I know. My inner voice can be so mean to me. 

Worse, when my inner voice acts up like this, I see all of these- essentially- faceless people agreeing, “I know. Did you know that she can’t even do a handstand in the middle of the room? Who does she think she is?”

My negative inner voice looks at them, nodding as if thinking, “I know, right?”

Ugh- 

Meanwhile………..

all this is happening in my head……………….

and there is an actual yoga class going on……………..

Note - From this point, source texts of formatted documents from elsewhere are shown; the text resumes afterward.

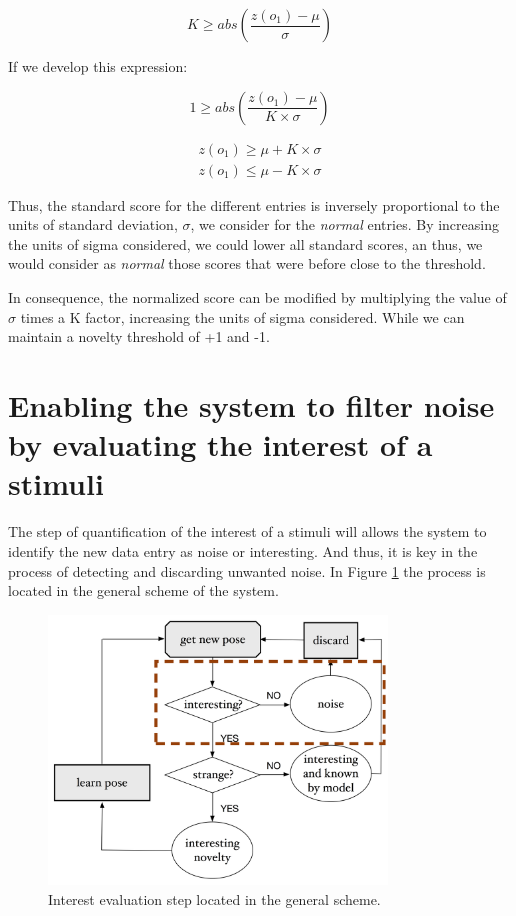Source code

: \begin{equation}
K \geq abs( \dfrac{z(o_1) - \mu}{ \sigma} )
\end{equation}

If we develop this expression:

\begin{equation}
1 \geq abs( \dfrac{z(o_1) - \mu}{ K \times \sigma} )
\end{equation}

\begin{equation}
\begin{split}
z(o_1) \geq \mu + K \times \sigma \\
z(o_1) \leq \mu - K \times \sigma
\end{split}
\end{equation}

Thus, the standard score for the different entries is inversely proportional to the units of standard deviation, $\sigma$, we consider for the \emph{normal} entries. By increasing the units of sigma considered, we could lower all standard scores, an thus, we would consider as \emph{normal} those scores that were before close to the threshold. 

In consequence, the normalized score can be modified by multiplying the value of $\sigma$ times a K factor, increasing the units of sigma considered. While we can maintain a novelty threshold of +1 and -1.


\section{Enabling the system to filter noise by evaluating the interest of a stimuli} \label{3.2}

The step of quantification of the interest of a stimuli will allows the system to identify the new data entry as noise or interesting. And thus, it is key in the process of detecting and discarding unwanted noise. In Figure \ref{fig:sche_interest} the process is located in the general scheme of the system. 

\begin{figure}[h]
\includegraphics[width=9cm]{Figures/Esquema_interest}
\centering
\caption{Interest evaluation step located in the general scheme. \label{fig:sche_interest}}
\end{figure}

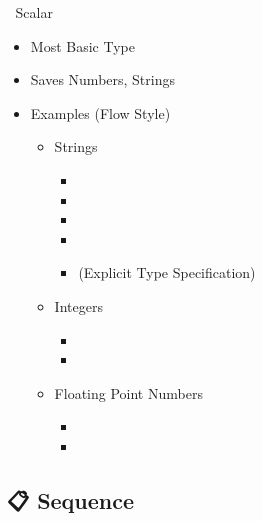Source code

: \documentclass{beamer}
\begin{document}
\begin{frame}[fragile]{📏 Scalar}
  \begin{itemize}
    \item Most Basic Type
    \item Saves Numbers, Strings
    \item Examples (Flow Style)
    \begin{itemize}
      \item Strings
      \begin{itemize}
        \item {}
        \item {}
        \item {}
        \item {}
        \item {} (Explicit Type Specification)
      \end{itemize}
      \item Integers
      \begin{itemize}
        \item {}
        \item {}
      \end{itemize}
      \item Floating Point Numbers
      \begin{itemize}
        \item {}
        \item {}
      \end{itemize}
    \end{itemize}
  \end{itemize}
\end{frame}

\subsection{📋 Sequence}
\end{document}
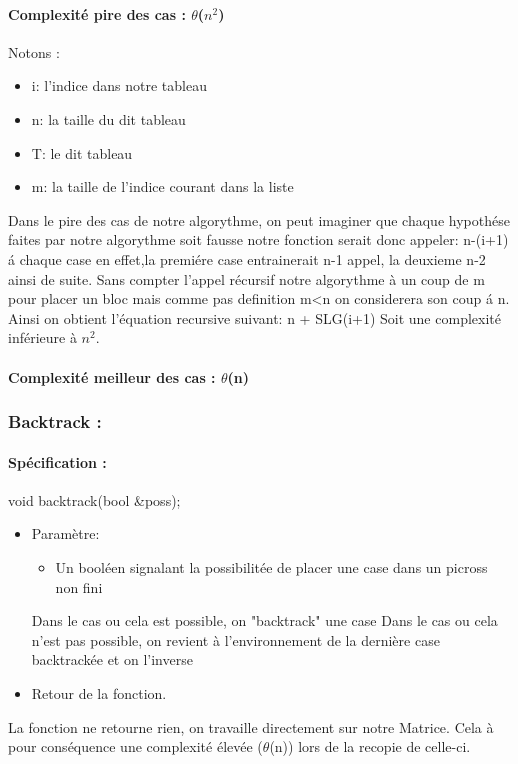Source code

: \documentclass{article}
\begin{document}
\paragraph{Complexit\'e pire des cas : $\theta$($n^2$)\\ }
 Notons :
\begin{itemize}
\item i: l'indice dans notre tableau
\item n: la taille du dit tableau
\item T: le dit tableau
\item m: la taille de l'indice courant dans la liste
\end{itemize}
Dans le pire des cas de notre algorythme, on peut imaginer que chaque hypoth\'ese faites par notre algorythme soit fausse notre fonction serait donc appeler: n-(i+1) \'a chaque case en effet,la premi\'ere case entrainerait n-1 appel, la deuxieme n-2 ainsi de suite.
Sans compter l'appel r\'ecursif notre algorythme \`a un coup de m pour placer un bloc mais comme pas definition m<n on considerera son coup \'a n. Ainsi on obtient l'\'equation recursive suivant:\newline
n + SLG(i+1)
\newline
Soit une complexit\'e inf\'erieure \`a $n^2$.
\paragraph{Complexit\'e meilleur des cas : $\theta$(n)}

\subsubsection{Backtrack :}
\paragraph{Sp\'ecification :}
 void backtrack(bool &poss);
\begin{itemize}
\item Param\`etre:
\begin{itemize}
\item Un booléen signalant la possibilitée de placer une case dans un picross non fini
\end{itemize}
Dans le cas ou cela est possible, on "backtrack" une case
Dans le cas ou cela n'est pas possible, on revient à l'environnement de la dernière case backtrackée et on l'inverse
\item Retour de la fonction.
\end{itemize}
La fonction ne retourne rien, on travaille directement sur notre Matrice.\newline
Cela à pour conséquence une complexité élevée ($\theta$(n)) lors de la recopie de celle-ci.
\end{document}
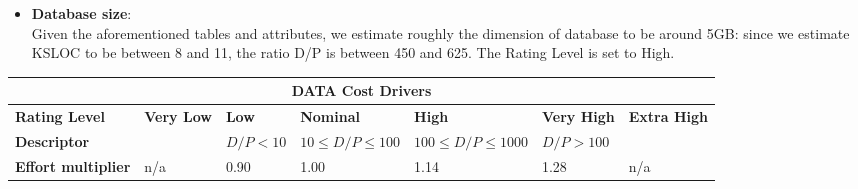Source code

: \begin{itemize}
\item \textbf{Database size}:\\
Given the aforementioned tables and attributes, we estimate roughly the dimension of database to be around 5GB: since we estimate KSLOC to be between 8 and 11, the ratio D/P is between 450 and 625. The Rating Level is set to High.
\end{itemize}
\hspace*{-3cm}\begin{tabular}{|p{3cm}|p{2cm}|p{2cm}|p{2cm}|p{2cm}|p{2cm}|p{2cm}|}
\hline
\multicolumn{7}{|c|}{\textbf{DATA Cost Drivers}}\\
\hline
\hline
\textbf{Rating Level} & \textbf{Very Low} & \textbf{Low} & \textbf{Nominal} & \textbf{High} & \textbf{Very High} & \textbf{Extra High}\\
\hline
\textbf{Descriptor} & & $D/P < 10$ & $10 \leq D/P \leq 100$ & $100 \leq D/P \leq 1000$ & $ D/P > 100$ & \\
\hline
\textbf{Effort multiplier} & n/a & 0.90 & 1.00 & 1.14 & 1.28 & n/a\\
\hline 
\end{tabular}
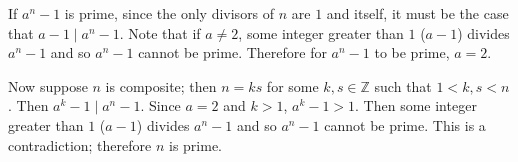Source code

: \documentclass{article}
\begin{document}
If $a^n - 1$ is prime, since the only divisors of $n$ are $1$ and itself, it must be the case that $a - 1 \mid a^n - 1$. Note that if $a \neq 2$, some integer greater than $1$ ($a - 1$) divides $a^n - 1$ and so $a^n - 1$ cannot be prime. Therefore for $a^n - 1$ to be prime, $a = 2$.

Now suppose $n$ is composite; then $n = ks$ for some $k, s \in \mathbb{Z}$ such that $1 < k, s < n$. Then $a^k - 1 \mid a^n - 1$. Since $a = 2$ and $k > 1$, $a^k - 1 > 1$. Then some integer greater than $1$ ($a - 1$) divides $a^n - 1$ and so $a^n - 1$ cannot be prime. This is a contradiction; therefore $n$ is prime.
\end{document}
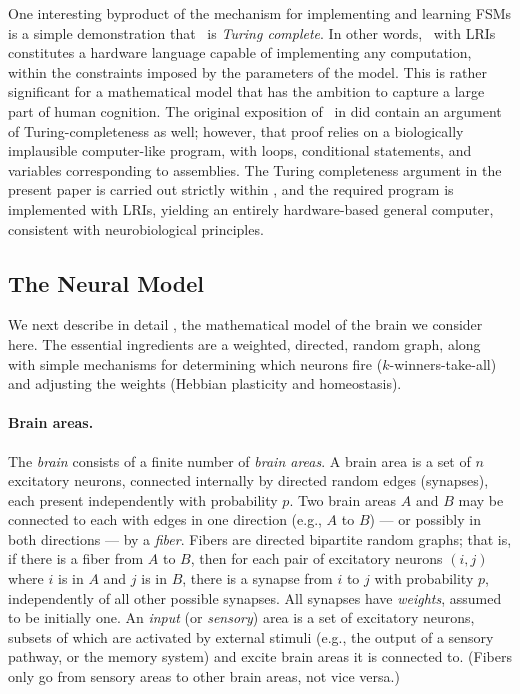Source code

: \documentclass[12pt,nosubfloats]{alt2024} %
\newcommand{\1}{\mathbbm{1}}
\begin{document}
One interesting byproduct of the mechanism for implementing and learning FSMs is a simple demonstration that \name\ is {\em Turing complete}. In other words, \name\  with LRIs constitutes a hardware language capable of implementing any computation, within the constraints imposed by the parameters of the model.  This is rather significant for a mathematical model that has the ambition to capture a large part of human cognition.  The original exposition of \name\  in \cite{papadimitriou2020brain} did contain an argument of Turing-completeness as well; however, that proof relies on a biologically implausible computer-like program, with loops, conditional statements, and variables corresponding to assemblies.  The Turing completeness argument in the present paper is carried out strictly within \name, and the required program is implemented with LRIs, yielding an entirely hardware-based general computer, consistent with neurobiological principles. 

\subsection{The Neural Model}
We next describe in detail \name, the mathematical model of the brain we consider here. The essential ingredients are a weighted, directed, random graph, along with simple mechanisms for determining which neurons fire ($k$-winners-take-all) and adjusting the weights (Hebbian plasticity and homeostasis).

\paragraph{Brain areas.}  The {\em brain} consists of a finite number of \emph{brain areas}.  A brain area is a set of $n$ excitatory neurons, connected internally by directed random edges (synapses), each present independently with probability $p$. Two brain areas $A$ and $B$ may be connected to each with edges in one direction (e.g., $A$ to $B$) --- or possibly in both directions --- by a {\em fiber}.  Fibers are directed bipartite random graphs; that is, if there is a fiber from $A$ to $B$, then for each pair of excitatory neurons $(i,j)$ where $i$ is in $A$ and $j$ is in $B$, there is a synapse from $i$ to $j$ with probability $p$, independently of all other possible synapses. All synapses have {\em weights}, assumed to be initially one.  An {\em input} (or {\em sensory}) area is a set of excitatory neurons, subsets of which are activated by external stimuli (e.g., the output of a sensory pathway, or the memory system) and excite brain areas it is connected to. (Fibers only go from sensory areas to other brain areas, not vice versa.)
\end{document}
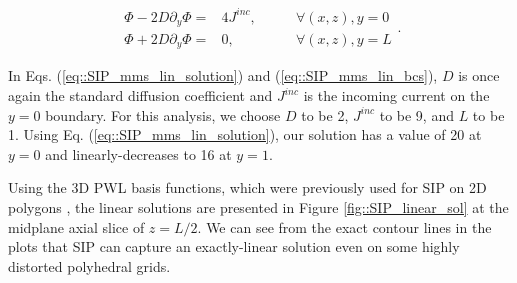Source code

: \begin{equation}
\label{eq::SIP_mms_lin_bcs}
\begin{aligned}
\Phi - 2D \partial_y \Phi = & 4 J^{inc}, \qquad & \forall (x,z),y=0 \\
\Phi + 2D \partial_y \Phi = & 0, \qquad & \forall (x,z),y=L
\end{aligned}.
\end{equation}

\noindent In Eqs. (\ref{eq::SIP_mms_lin_solution}) and (\ref{eq::SIP_mms_lin_bcs}), $D$ is once again the standard diffusion coefficient and $J^{inc}$ is the incoming current on the $y=0$ boundary. For this analysis, we choose $D$ to be 2, $J^{inc}$ to be 9, and $L$ to be 1. Using Eq. (\ref{eq::SIP_mms_lin_solution}), our solution has a value of 20 at $y=0$ and linearly-decreases to 16 at $y=1$.

Using the 3D PWL basis functions, which were previously used for SIP on 2D polygons \cite{ragusa2015discontinuous}, the linear solutions are presented in Figure \ref{fig::SIP_linear_sol} at the midplane axial slice of $z=L/2$. We can see from the exact contour lines in the plots that SIP can capture an exactly-linear solution even on some highly distorted polyhedral grids.

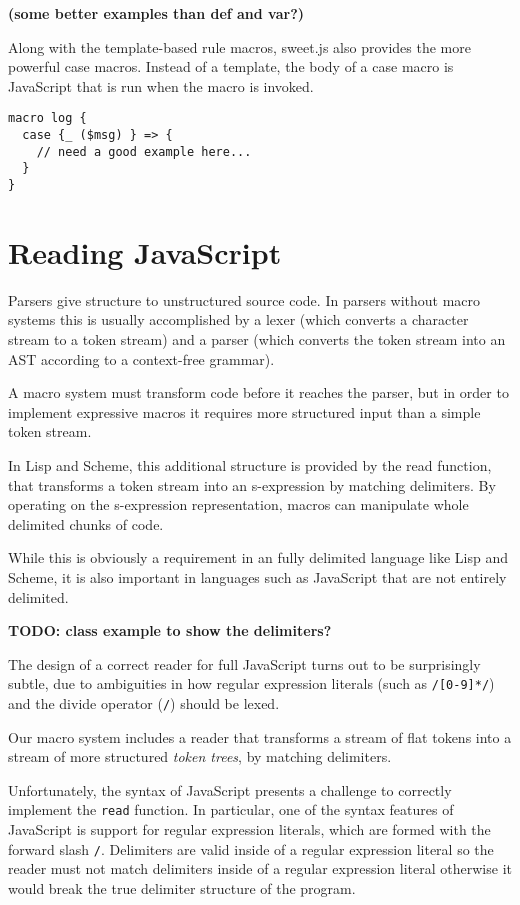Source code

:\documentclass[preprint,10pt]{sigplanconf}
\begin{document}
\textbf{(some better examples than def and var?)}

Along with the template-based rule macros, sweet.js also provides the
more powerful case macros. Instead of a template, the body of a case
macro is JavaScript that is run when the macro is invoked.

\begin{lstlisting}
macro log {
  case {_ ($msg) } => {
    // need a good example here...
  }
}
\end{lstlisting}



\section{Reading JavaScript}
\label{sec:read}

Parsers give structure to unstructured source code. In parsers without
macro systems this is usually accomplished by 
a lexer (which converts a character stream to a token stream) and a
parser (which converts the token stream into an AST according to a
context-free grammar).

A macro system must transform code before it reaches the parser, but
in order to implement expressive macros it requires more structured
input than a simple token stream.

In Lisp and Scheme, this additional structure is provided by the read
function, that transforms a token stream into an s-expression by
matching delimiters. By operating on the s-expression representation,
macros can manipulate whole delimited chunks of code.

While this is obviously a requirement in an fully delimited language
like Lisp and Scheme, it is also important in languages such as
JavaScript that are not entirely delimited.

\textbf{TODO: class example to show the delimiters?}

The design of a correct reader for full JavaScript turns out to be
surprisingly subtle, due to ambiguities in how regular expression
literals (such as \lstinline!/[0-9]*/!) and the divide operator
(\lstinline!/!) should be lexed.

Our macro system includes a reader that transforms a stream of flat
tokens into a stream of more structured \emph{token trees}, by
matching delimiters.

Unfortunately, the syntax of JavaScript presents a challenge to
correctly implement the \texttt{read} function. In particular, one of
the syntax features of JavaScript is support for regular expression
literals, which are formed with the forward slash \lstinline!/!.
Delimiters are valid inside of a regular expression literal so the
reader must not match delimiters inside of a regular expression
literal otherwise it would break the true delimiter structure of the
program.
\end{document}
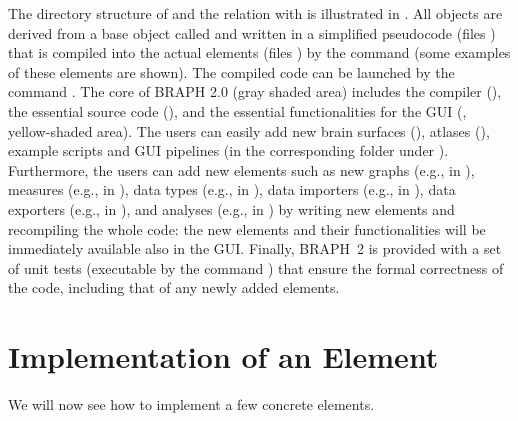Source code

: \documentclass{tufte-handout}
\begin{document}
The directory structure of  and the relation with  is illustrated in .
All objects are derived from a base object called  and written in a simplified pseudocode (files ) that is compiled into the actual elements (files ) by the command  (some examples of these elements are shown).
The compiled code can be launched by the command .
The core of BRAPH 2.0 (gray shaded area) includes the compiler (), the essential source code (), and the essential functionalities for the GUI (, yellow-shaded area).
The users can easily add new brain surfaces (), atlases (), example scripts and GUI pipelines (in the corresponding folder under ).
Furthermore, the users can add new elements such as new graphs (e.g.,  in ), measures (e.g.,  in ), data types (e.g.,  in ), data importers (e.g.,  in ), data exporters (e.g.,  in ), and analyses (e.g.,  in ) by writing new elements and recompiling the whole code: the new elements and their functionalities will be immediately available also in the GUI.
Finally, BRAPH~2 is provided with a set of unit tests (executable by the command ) that ensure the formal correctness of the code, including that of any newly added elements.

\section{Implementation of an Element}

We will now see how to implement a few concrete elements.
\end{document}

and I am- in fact- taking it. 

What is really critical here is that my negative inner voice isn’t even correct. Despite this obvious and graphic self-disclosure, I (as my supportive inner voice) am writing to tell myself (and you) three things:
  • Yoga has 8-freakin limbs- not just Asana, Catherine- there are seven other limbs and you are not half bad at those (well- there is Samadhi and that is known to be hard to attain, even for the most-yogi-of-all).  
  • It does not matter how good you are at any of the limbs- it’s your work, practice, intention, and right-effort that matter. Just like you say, over and over in class, “God, your soul, and the universe only care if your try.” 
  • In fact, most people don’t really know or care what poses their teachers can or can’t do. People go to learn from those on the path and to share the journey. People go to be inspired and challenged. People go to see themselves more clearly. In fact, that is what happened in this very class. You learned. Yes, your teacher need not be perfect. They simply need to be on the journey. 
So, NO dear Catherine, you do not need to quit teaching yoga because you are challenged by certain poses. Lord knows you are trying. You practice. You practice a lot. You feel the powerful, integrative effects of moving your body and stilling the mind. You have grown so much since the first day you landed on the mat. And, not that it matters all that much, but you have grown in your asana practice as well. It is about your journey. You are on your journey with your whole heart and that- THAT- is what matters. 

Thank you supportive inner voice!

Sure, I want to be able to do all of the poses. Truth is, I am- most certainly- working on the handstand-in-the-middle-of-the-room along with my attachment to it (which may actually be a more important lesson than the handstand). 

So, NO- negative-inner-voice- I am not quitting teaching. And YES, I am working on ignoring you and giving you increasingly less power in my life. 

Supportive inner voice- I love you and I hope to see you on my mat tomorrow. We should try handstand together. 

Still, no matter who shows up, I’ll be there because it is all part of the journey.